Reengineering a Machine Learning Phenotype to Adapt to the Changing COVID-19 Landscape: A Study from the N3C and RECOVER Consortia

Authors:

Miles Crosskey Tomas McIntee Sandy Preiss Daniel Brannock Yun Jae Yoo Emily Hadley Frank Blancero Rob Chew Johanna Loomba Christopher G. Chute Melissa Haendel Richard Moffitt Emily Pfaff N3c Consortium the RECOVER EHR Cohort

Abstract

Background In 2021, we used the National COVID Cohort Collaborative (N3C) as part of the NIH RECOVER Initiative to develop a machine learning (ML) pipeline to identify patients with a high probability of having post-acute sequelae of SARS-CoV-2 infection (PASC), or Long COVID. However, the increased home testing, missing documentation, and reinfections that characterize the latter years of the pandemic necessitate reengineering our original model to account for these changes in the COVID-19 research landscape. Methods Our updated XGBoost model gathers data for each patient in overlapping 100-day periods that progress through time, and issues a probability of Long COVID for each 100-day period. If a patient has known acute COVID-19 during any 100-day window (including reinfections), we censor the data from 7 days prior to the diagnosis/positive test date through 28 days after. These fixed time windows replace the prior model’s reliance on a documented COVID-19 index date to anchor its data collection, and are able to account for reinfections.
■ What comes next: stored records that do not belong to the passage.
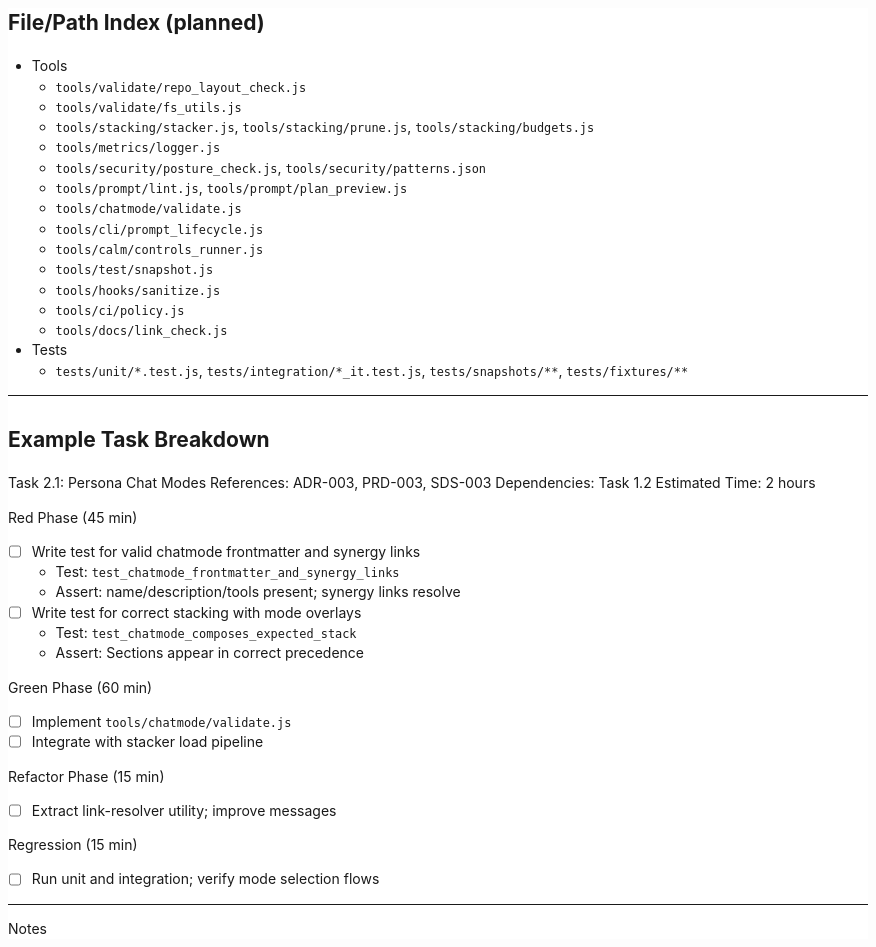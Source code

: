 
## File/Path Index (planned)

-   Tools
    -   `tools/validate/repo_layout_check.js`
    -   `tools/validate/fs_utils.js`
    -   `tools/stacking/stacker.js`, `tools/stacking/prune.js`, `tools/stacking/budgets.js`
    -   `tools/metrics/logger.js`
    -   `tools/security/posture_check.js`, `tools/security/patterns.json`
    -   `tools/prompt/lint.js`, `tools/prompt/plan_preview.js`
    -   `tools/chatmode/validate.js`
    -   `tools/cli/prompt_lifecycle.js`
    -   `tools/calm/controls_runner.js`
    -   `tools/test/snapshot.js`
    -   `tools/hooks/sanitize.js`
    -   `tools/ci/policy.js`
    -   `tools/docs/link_check.js`
-   Tests
    -   `tests/unit/*.test.js`, `tests/integration/*_it.test.js`, `tests/snapshots/**`, `tests/fixtures/**`

---

## Example Task Breakdown

Task 2.1: Persona Chat Modes
References: ADR-003, PRD-003, SDS-003
Dependencies: Task 1.2
Estimated Time: 2 hours

Red Phase (45 min)

-   [ ] Write test for valid chatmode frontmatter and synergy links
    -   Test: `test_chatmode_frontmatter_and_synergy_links`
    -   Assert: name/description/tools present; synergy links resolve
-   [ ] Write test for correct stacking with mode overlays
    -   Test: `test_chatmode_composes_expected_stack`
    -   Assert: Sections appear in correct precedence

Green Phase (60 min)

-   [ ] Implement `tools/chatmode/validate.js`
-   [ ] Integrate with stacker load pipeline

Refactor Phase (15 min)

-   [ ] Extract link-resolver utility; improve messages

Regression (15 min)

-   [ ] Run unit and integration; verify mode selection flows

---

Notes

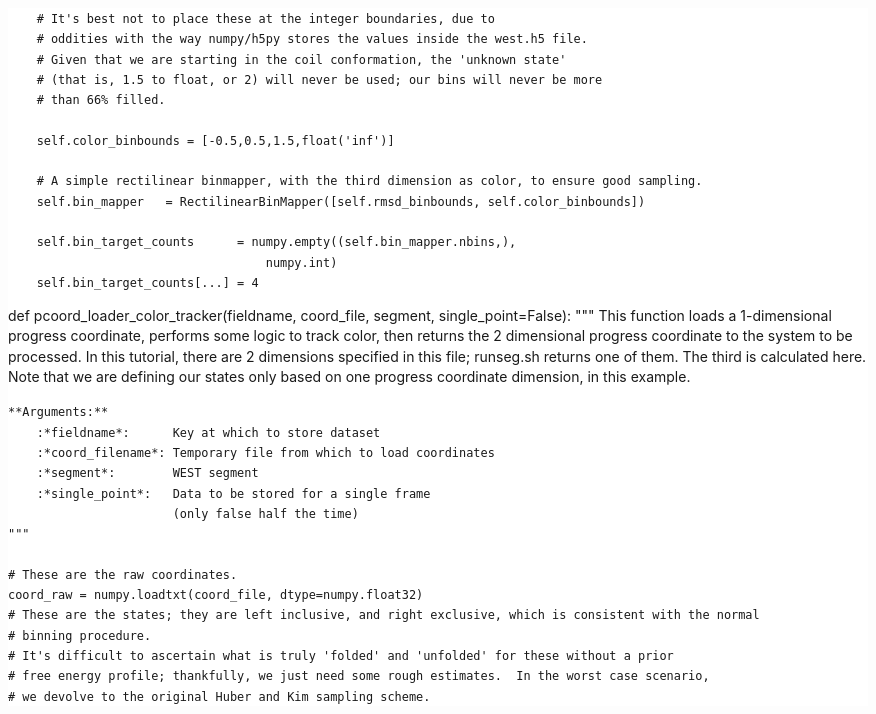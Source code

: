         # It's best not to place these at the integer boundaries, due to 
        # oddities with the way numpy/h5py stores the values inside the west.h5 file.
        # Given that we are starting in the coil conformation, the 'unknown state'
        # (that is, 1.5 to float, or 2) will never be used; our bins will never be more
        # than 66% filled.

        self.color_binbounds = [-0.5,0.5,1.5,float('inf')]

        # A simple rectilinear binmapper, with the third dimension as color, to ensure good sampling.
        self.bin_mapper   = RectilinearBinMapper([self.rmsd_binbounds, self.color_binbounds])

        self.bin_target_counts      = numpy.empty((self.bin_mapper.nbins,),
                                        numpy.int)
        self.bin_target_counts[...] = 4

def pcoord_loader_color_tracker(fieldname, coord_file, segment, single_point=False):
    """
    This function loads a 1-dimensional progress coordinate, performs some logic to track color,
    then returns the 2 dimensional progress coordinate to the system to be processed.
    In this tutorial, there are 2 dimensions specified in this file; runseg.sh returns one of them.
    The third is calculated here.
    Note that we are defining our states only based on one progress coordinate dimension, in this example.

    **Arguments:**
        :*fieldname*:      Key at which to store dataset
        :*coord_filename*: Temporary file from which to load coordinates
        :*segment*:        WEST segment
        :*single_point*:   Data to be stored for a single frame
                           (only false half the time)
    """

    # These are the raw coordinates.
    coord_raw = numpy.loadtxt(coord_file, dtype=numpy.float32) 
    # These are the states; they are left inclusive, and right exclusive, which is consistent with the normal
    # binning procedure.
    # It's difficult to ascertain what is truly 'folded' and 'unfolded' for these without a prior
    # free energy profile; thankfully, we just need some rough estimates.  In the worst case scenario,
    # we devolve to the original Huber and Kim sampling scheme.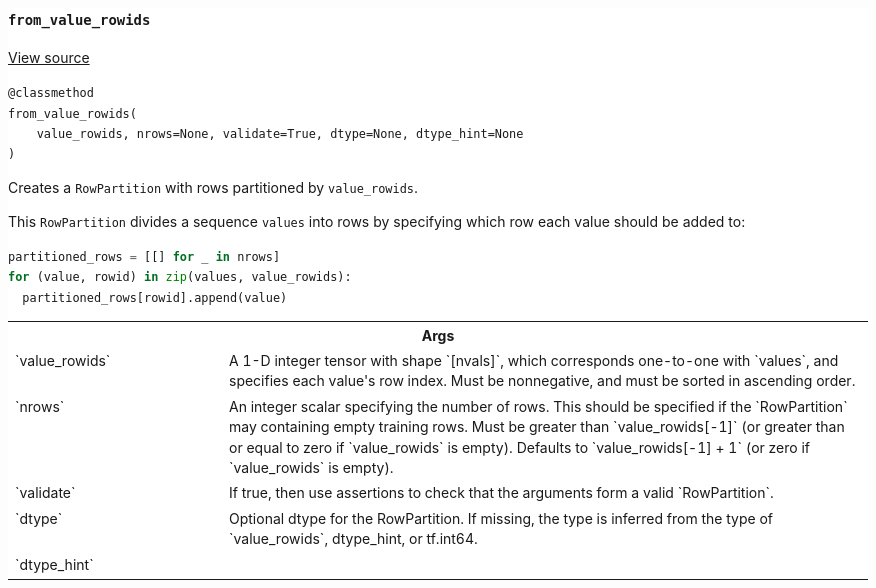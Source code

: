 
<h3 id="from_value_rowids"><code>from_value_rowids</code></h3>

<a target="_blank" class="external" href="/code/stable/tensorflow/python/ops/ragged/row_partition.py">View source</a>

<pre class="devsite-click-to-copy prettyprint lang-py tfo-signature-link">
<code>@classmethod</code>
<code>from_value_rowids(
    value_rowids, nrows=None, validate=True, dtype=None, dtype_hint=None
)
</code></pre>

Creates a `RowPartition` with rows partitioned by `value_rowids`.

This `RowPartition` divides a sequence `values` into rows by specifying
which row each value should be added to:

```python
partitioned_rows = [[] for _ in nrows]
for (value, rowid) in zip(values, value_rowids):
  partitioned_rows[rowid].append(value)
```


 <table class="responsive fixed orange">
<colgroup><col width="214px"><col></colgroup>
<tr><th colspan="2">Args</th></tr>

<tr>
<td>
`value_rowids`
</td>
<td>
A 1-D integer tensor with shape `[nvals]`, which corresponds
one-to-one with `values`, and specifies each value's row index.  Must be
nonnegative, and must be sorted in ascending order.
</td>
</tr><tr>
<td>
`nrows`
</td>
<td>
An integer scalar specifying the number of rows.  This should be
specified if the `RowPartition` may containing empty training rows. Must
be greater than `value_rowids[-1]` (or greater than or equal to zero if
`value_rowids` is empty). Defaults to `value_rowids[-1] + 1` (or zero if
`value_rowids` is empty).
</td>
</tr><tr>
<td>
`validate`
</td>
<td>
If true, then use assertions to check that the arguments form a
valid `RowPartition`.
</td>
</tr><tr>
<td>
`dtype`
</td>
<td>
Optional dtype for the RowPartition. If missing, the type
is inferred from the type of `value_rowids`, dtype_hint, or tf.int64.
</td>
</tr><tr>
<td>
`dtype_hint`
Results The updated model achieves an area under the receiver operating characteristic curve of 0.90. Precision and recall can be adjusted according to a given use case, depending on whether greater sensitivity or specificity is warranted. Discussion By eschewing the COVID-19 index date as an anchor point for analysis, we are now able to assess the probability of Long COVID among patients who may have tested at home, or with suspected (but untested) cases of COVID-19, or multiple SARS-CoV-2 reinfections. We view this exercise as a model for maintaining and updating any ML pipeline used for clinical research and operations.